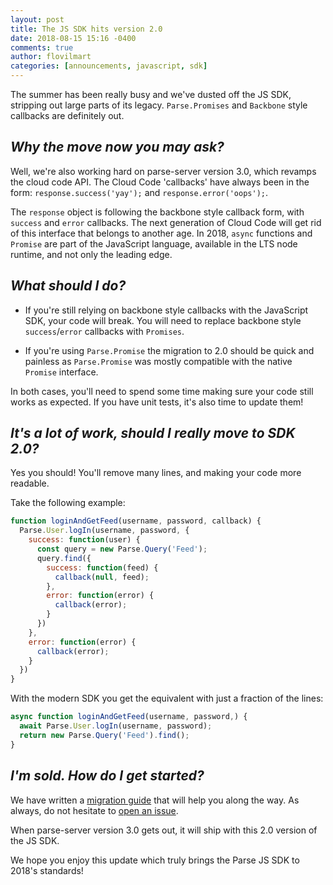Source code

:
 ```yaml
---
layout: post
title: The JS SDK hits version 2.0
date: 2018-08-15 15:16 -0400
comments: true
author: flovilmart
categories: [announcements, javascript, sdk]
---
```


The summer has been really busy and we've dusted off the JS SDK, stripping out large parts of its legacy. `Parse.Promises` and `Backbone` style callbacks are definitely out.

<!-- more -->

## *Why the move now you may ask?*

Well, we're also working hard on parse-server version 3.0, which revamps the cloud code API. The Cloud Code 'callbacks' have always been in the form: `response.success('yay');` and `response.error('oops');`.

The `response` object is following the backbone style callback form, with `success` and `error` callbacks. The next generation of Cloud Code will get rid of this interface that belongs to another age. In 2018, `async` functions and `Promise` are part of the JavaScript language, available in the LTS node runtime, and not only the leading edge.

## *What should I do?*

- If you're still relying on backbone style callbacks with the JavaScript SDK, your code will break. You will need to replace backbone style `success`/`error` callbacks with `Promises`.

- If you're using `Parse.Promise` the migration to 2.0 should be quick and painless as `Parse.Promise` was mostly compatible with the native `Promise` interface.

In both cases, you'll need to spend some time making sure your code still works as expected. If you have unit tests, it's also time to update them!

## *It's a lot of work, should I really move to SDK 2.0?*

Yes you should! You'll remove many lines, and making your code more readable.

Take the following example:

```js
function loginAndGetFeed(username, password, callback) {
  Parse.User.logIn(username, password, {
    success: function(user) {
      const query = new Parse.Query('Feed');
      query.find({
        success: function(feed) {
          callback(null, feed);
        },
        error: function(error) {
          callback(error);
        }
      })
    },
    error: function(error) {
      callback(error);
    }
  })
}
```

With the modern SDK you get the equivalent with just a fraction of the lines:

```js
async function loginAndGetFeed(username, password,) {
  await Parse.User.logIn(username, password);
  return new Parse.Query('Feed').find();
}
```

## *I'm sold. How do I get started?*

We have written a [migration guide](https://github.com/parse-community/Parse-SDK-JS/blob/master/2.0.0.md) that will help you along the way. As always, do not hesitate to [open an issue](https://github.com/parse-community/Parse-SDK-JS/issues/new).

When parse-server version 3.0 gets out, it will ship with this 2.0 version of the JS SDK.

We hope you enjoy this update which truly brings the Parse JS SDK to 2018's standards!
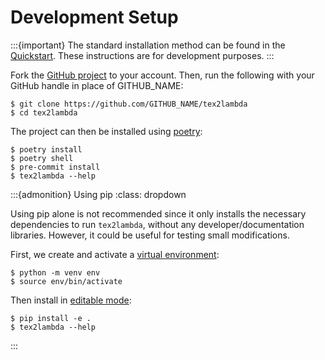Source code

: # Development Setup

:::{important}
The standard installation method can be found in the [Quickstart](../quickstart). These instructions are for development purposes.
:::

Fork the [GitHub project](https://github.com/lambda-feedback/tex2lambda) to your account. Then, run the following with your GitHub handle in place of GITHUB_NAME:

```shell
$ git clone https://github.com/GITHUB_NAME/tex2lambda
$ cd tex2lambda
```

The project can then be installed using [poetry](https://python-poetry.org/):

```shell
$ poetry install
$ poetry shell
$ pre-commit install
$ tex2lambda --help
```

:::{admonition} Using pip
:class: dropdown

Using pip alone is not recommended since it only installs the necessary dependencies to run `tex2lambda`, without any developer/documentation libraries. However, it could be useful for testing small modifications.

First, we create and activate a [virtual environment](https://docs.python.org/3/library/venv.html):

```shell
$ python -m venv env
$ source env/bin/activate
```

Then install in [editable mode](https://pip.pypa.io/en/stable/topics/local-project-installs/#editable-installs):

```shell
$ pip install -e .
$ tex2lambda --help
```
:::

........

YOUR TASK
Your task is to find every line above containing the word "server" and copy it.

WRITTEN SOLUTION
Well, we're also working hard on parse-server version 3.0, which revamps the cloud code API. The Cloud Code 'callbacks' have always been in the form: `response.success('yay');` and `response.error('oops');`.
When parse-server version 3.0 gets out, it will ship with this 2.0 version of the JS SDK.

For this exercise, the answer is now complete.